Investment decisions need to reflect environmental, social, and governance (ESG) considerations. And this is important to us because it helps deliver capital and income sustainably to our membership. It aligns our investment approach with the wants of our members, and simply, it is the right thing to do.

We believe that investing in companies with good ESG practices can help us achieve these goals. When we think about how best to achieve this across our investment portfolios, it can be tempting to think in binary terms.

For example: Do we work with the companies we invest in (directly and through our asset managers), using engagement to ensure they effectively manage all material ESG risks and then use our voting rights to reinforce this?

Or do we disinvest from companies with poor ESG practices? By disinvesting the risks from our portfolio, we could in theory drive down their share prices and increase their costs of capital, thereby incentivising them to up their game in ESG.

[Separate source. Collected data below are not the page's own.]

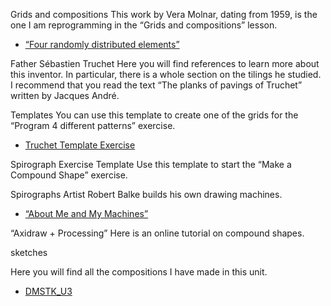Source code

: Grids and compositions
This work by Vera Molnar, dating from 1959, is the one I am reprogramming in the “Grids and compositions” lesson.
* [“Four randomly distributed elements”]()

  
Father Sébastien Truchet
Here you will find references to learn more about this inventor. In particular, there is a whole section on the tilings he studied. I recommend that you read the text “The planks of pavings of Truchet” written by Jacques André.

Templates
You can use this template to create one of the grids for the “Program 4 different patterns” exercise.
* [Truchet Template Exercise]()

Spirograph Exercise Template
Use this template to start the “Make a Compound Shape” exercise.

Spirographs
Artist Robert Balke builds his own drawing machines.
* [“About Me and My Machines”]()

“Axidraw + Processing”
Here is an online tutorial on compound shapes.

sketches

Here you will find all the compositions I have made in this unit.
* [DMSTK_U3]()
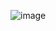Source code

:![image]({https://www.google.com/url?sa=i&url=https%3A%2F%2Fwww.reddit.com%2Fr%2Fwallpaper%2Fcomments%2Fokkzb3%2Fhello_world_python_html_c_3840_x_2160%2F&psig=AOvVaw1yp0n4PLyAZC-5C6YhZZen&ust=1652748288952000&source=images&cd=vfe&ved=0CAwQjRxqFwoTCIjK46rl4vcCFQAAAAAdAAAAABAJ})
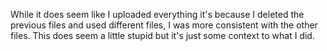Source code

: While it does seem like I uploaded everything it's because I deleted the previous files and used different files, I was more consistent with the other files. This does seem a little stupid but it's just some context to what I did.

Realistically, both approaches need to be embraced. It’s not either/or but, rather, carrot and stick. Both approaches complement and enhance each other. Engagement can be more successful if accompanied by the threat of disinvestment, which should only be pursued if engagement has not or will not yield a positive outcome.

Engagement is to be favoured when:

Divestment could impair risk-adjusted returns (unless values matter more than returns, which is challenging given that the fiduciary responsibilities of trustees prioritise good returns over other considerations).

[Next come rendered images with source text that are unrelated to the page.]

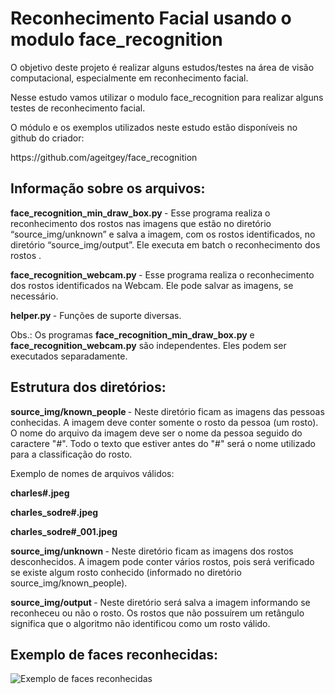 ﻿# Reconhecimento Facial usando o modulo face_recognition

<p> O objetivo deste projeto é realizar alguns estudos/testes na área de visão computacional, especialmente em reconhecimento facial. </p>

<p> Nesse estudo vamos utilizar o modulo face_recognition para realizar alguns testes de reconhecimento facial.</p>

<p> O módulo e os exemplos utilizados neste estudo estão disponíveis no github do criador: </p>

<p> https://github.com/ageitgey/face_recognition</p>

## Informação sobre os arquivos:

<p> <b>face_recognition_min_draw_box.py </b> -  Esse programa realiza o reconhecimento dos rostos nas imagens que estão no diretório  “source_img/unknown” e salva a imagem, com os rostos identificados, no diretório “source_img/output”. Ele executa em batch o reconhecimento dos rostos . </p>

<p>  <b>face_recognition_webcam.py </b> - Esse programa realiza o reconhecimento dos rostos identificados na Webcam. Ele pode salvar as imagens, se necessário.</p>

<p>  <b>helper.py </b> - Funções de suporte diversas.</p>

<p> Obs.: Os programas  <b>face_recognition_min_draw_box.py</b>  e  <b>face_recognition_webcam.py</b>  são independentes. Eles podem ser executados separadamente. </p>

## Estrutura dos diretórios:

<p> <b>source_img/known_people </b>- Neste diretório ficam as imagens das pessoas conhecidas. A imagem deve conter somente o rosto da pessoa (um rosto). O nome do arquivo da imagem deve ser o nome da pessoa seguido do caractere "#". Todo o texto que estiver antes do "#" será o nome utilizado para a classificação do rosto.</p>
<p> Exemplo de nomes de arquivos válidos: </p>
	<p> <b>charles#.jpeg</b></p>
	<p> <b>charles_sodre#.jpeg</b></p>
	<p> <b>charles_sodre#_001.jpeg</b></p>



<p> <b>source_img/unknown </b>- Neste diretório ficam as imagens dos rostos desconhecidos. A imagem pode conter vários rostos, pois será verificado se existe algum rosto conhecido (informado no diretório source_img/known_people).</p>


<p> <b>source_img/output </b>- Neste diretório será salva a imagem informando se reconheceu ou não o rosto. Os rostos que não possuírem um retângulo significa que o algoritmo não identificou como um rosto válido.</p>

## Exemplo de faces reconhecidas:

![Exemplo de faces reconhecidas](exemplo.gif)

There is scope to work with other asset owners to meaningfully change corporate behaviour.

The issue is related to ‘how’ a firm goes about its activities rather than ‘what’ it does.

Divestment is to be favoured when:

Engagement has hitherto been unsuccessful, and there is likely to be a limited impact on portfolio risk-adjusted returns if the relevant assets are removed from the portfolio.

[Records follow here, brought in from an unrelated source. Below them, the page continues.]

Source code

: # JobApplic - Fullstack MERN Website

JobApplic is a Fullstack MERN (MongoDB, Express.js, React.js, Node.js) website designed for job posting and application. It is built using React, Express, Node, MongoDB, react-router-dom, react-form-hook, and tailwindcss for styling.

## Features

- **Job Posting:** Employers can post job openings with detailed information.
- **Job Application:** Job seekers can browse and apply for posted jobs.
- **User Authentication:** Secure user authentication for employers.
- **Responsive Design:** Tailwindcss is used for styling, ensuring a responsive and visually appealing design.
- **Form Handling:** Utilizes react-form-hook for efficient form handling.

There is limited scope for the business model to become more sustainable.

The core activities of a company don’t align with the values of investors (eg, controversial weapons).

However, there are those who oppose divestment. For example, the main argument against selling off assets that have an adverse effect on the climate is that the acquirer may be a hedge fund or private equity firm solely focused on extracting as much value from them as possible without any regard for mainstream ESG metrics. Also, transferred assets from publicly listed to private firms can disappear from the radar of the public disclosure of sustainability, with the result being emissions could even rise. The analogy that has been made is that it’s akin to throwing rubbish over the fence, hoping your neighbour will clean it up.

The academic evidence also indicates that if your goal is to change the behaviour of a company, engagement is often the better route to achieve this compared to immediate disinvestment.(1)

So, while not quite a last resort, the bar for full disinvestment needs to be quite high. Last year, we decided to disinvest £226m from companies that failed to meet our ESG standards. The Trustee of The People’s Pension removed companies involved in the production of controversial weapons, severe ESG controversies involving human rights, labour, the environment, and corruption from our portfolios due to the risk they posed to the value of our members’ assets.

In addition, portfolio construction techniques also offer us a further route to integrate ESG into our portfolios. Across our core fund range, including the default option, we use ESG factors to decide on the weight of each company held in our portfolio. We do this by allocating to strategies that hold greater weightings to companies with good ESG metrics, targeting a 20% improvement in the MSCI ESG scores along with a 50% reduction in potential carbon emissions and a 50% reduction in carbon intensity relative to the MSCI World Index. By integrating ESG in this way, we can improve the ESG profile of our portfolio, reduce the risks our members face, as well as incentivise companies that perform poorly on ESG metrics to improve their practices without fully disinvesting and losing our voice.